● RAW DATA:
+--
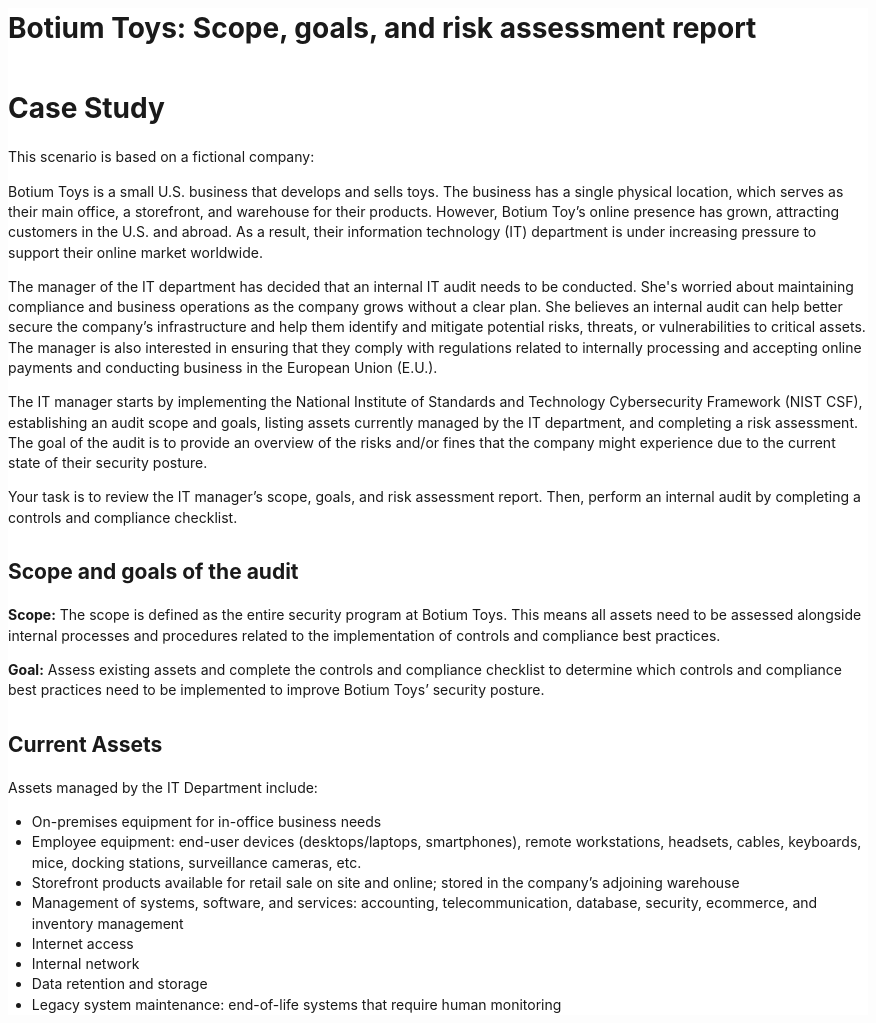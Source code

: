 # **Botium Toys: Scope, goals, and risk assessment report**

# **Case Study**
This scenario is based on a fictional company:

Botium Toys is a small U.S. business that develops and sells toys. The business has a single physical location, which serves as their main office, a storefront, and warehouse for their products. However, Botium Toy’s online presence has grown, attracting customers in the U.S. and abroad. As a result, their information technology (IT) department is under increasing pressure to support their online market worldwide. 

The manager of the IT department has decided that an internal IT audit needs to be conducted. She's worried about maintaining compliance and business operations as the company grows without a clear plan. She believes an internal audit can help better secure the company’s infrastructure and help them identify and mitigate potential risks, threats, or vulnerabilities to critical assets. The manager is also interested in ensuring that they comply with regulations related to internally processing and accepting online payments and conducting business in the European Union (E.U.).   

The IT manager starts by implementing the National Institute of Standards and Technology Cybersecurity Framework (NIST CSF), establishing an audit scope and goals, listing assets currently managed by the IT department, and completing a risk assessment. The goal of the audit is to provide an overview of the risks and/or fines that the company might experience due to the current state of their security posture.

Your task is to review the IT manager’s scope, goals, and risk assessment report. Then, perform an internal audit by completing a controls and compliance checklist. 

## **Scope and goals of the audit**

**Scope:** 
The scope is defined as the entire security program at Botium Toys. This means all assets need to be assessed alongside internal processes and procedures related to the implementation of controls and compliance best practices.

**Goal:**
Assess existing assets and complete the controls and compliance checklist to determine which controls and compliance best practices need to be implemented to improve Botium Toys’ security posture.

## Current Assets
Assets managed by the IT Department include:

* On-premises equipment for in-office business needs
* Employee equipment: end-user devices (desktops/laptops, smartphones), remote workstations, headsets, cables, keyboards, mice, docking stations, surveillance cameras, etc.
* Storefront products available for retail sale on site and online; stored in the company’s adjoining warehouse
* Management of systems, software, and services: accounting, telecommunication, database, security, ecommerce, and inventory management
* Internet access
* Internal network
* Data retention and storage
* Legacy system maintenance: end-of-life systems that require human monitoring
+--
● YOUR GOAL: Repeat each record exactly as shown above, dropping all images.

● SOLUTION TO THE EXERCISE:
Source code

: # **Botium Toys: Scope, goals, and risk assessment report**

# **Case Study**
This scenario is based on a fictional company:

Botium Toys is a small U.S. business that develops and sells toys. The business has a single physical location, which serves as their main office, a storefront, and warehouse for their products. However, Botium Toy’s online presence has grown, attracting customers in the U.S. and abroad. As a result, their information technology (IT) department is under increasing pressure to support their online market worldwide. 

The manager of the IT department has decided that an internal IT audit needs to be conducted. She's worried about maintaining compliance and business operations as the company grows without a clear plan. She believes an internal audit can help better secure the company’s infrastructure and help them identify and mitigate potential risks, threats, or vulnerabilities to critical assets. The manager is also interested in ensuring that they comply with regulations related to internally processing and accepting online payments and conducting business in the European Union (E.U.).   

The IT manager starts by implementing the National Institute of Standards and Technology Cybersecurity Framework (NIST CSF), establishing an audit scope and goals, listing assets currently managed by the IT department, and completing a risk assessment. The goal of the audit is to provide an overview of the risks and/or fines that the company might experience due to the current state of their security posture.

Your task is to review the IT manager’s scope, goals, and risk assessment report. Then, perform an internal audit by completing a controls and compliance checklist. 

## **Scope and goals of the audit**

**Scope:** 
The scope is defined as the entire security program at Botium Toys. This means all assets need to be assessed alongside internal processes and procedures related to the implementation of controls and compliance best practices.

**Goal:**
Assess existing assets and complete the controls and compliance checklist to determine which controls and compliance best practices need to be implemented to improve Botium Toys’ security posture.

## Current Assets
Assets managed by the IT Department include:

* On-premises equipment for in-office business needs
* Employee equipment: end-user devices (desktops/laptops, smartphones), remote workstations, headsets, cables, keyboards, mice, docking stations, surveillance cameras, etc.
* Storefront products available for retail sale on site and online; stored in the company’s adjoining warehouse
* Management of systems, software, and services: accounting, telecommunication, database, security, ecommerce, and inventory management
* Internet access
* Internal network
* Data retention and storage
* Legacy system maintenance: end-of-life systems that require human monitoring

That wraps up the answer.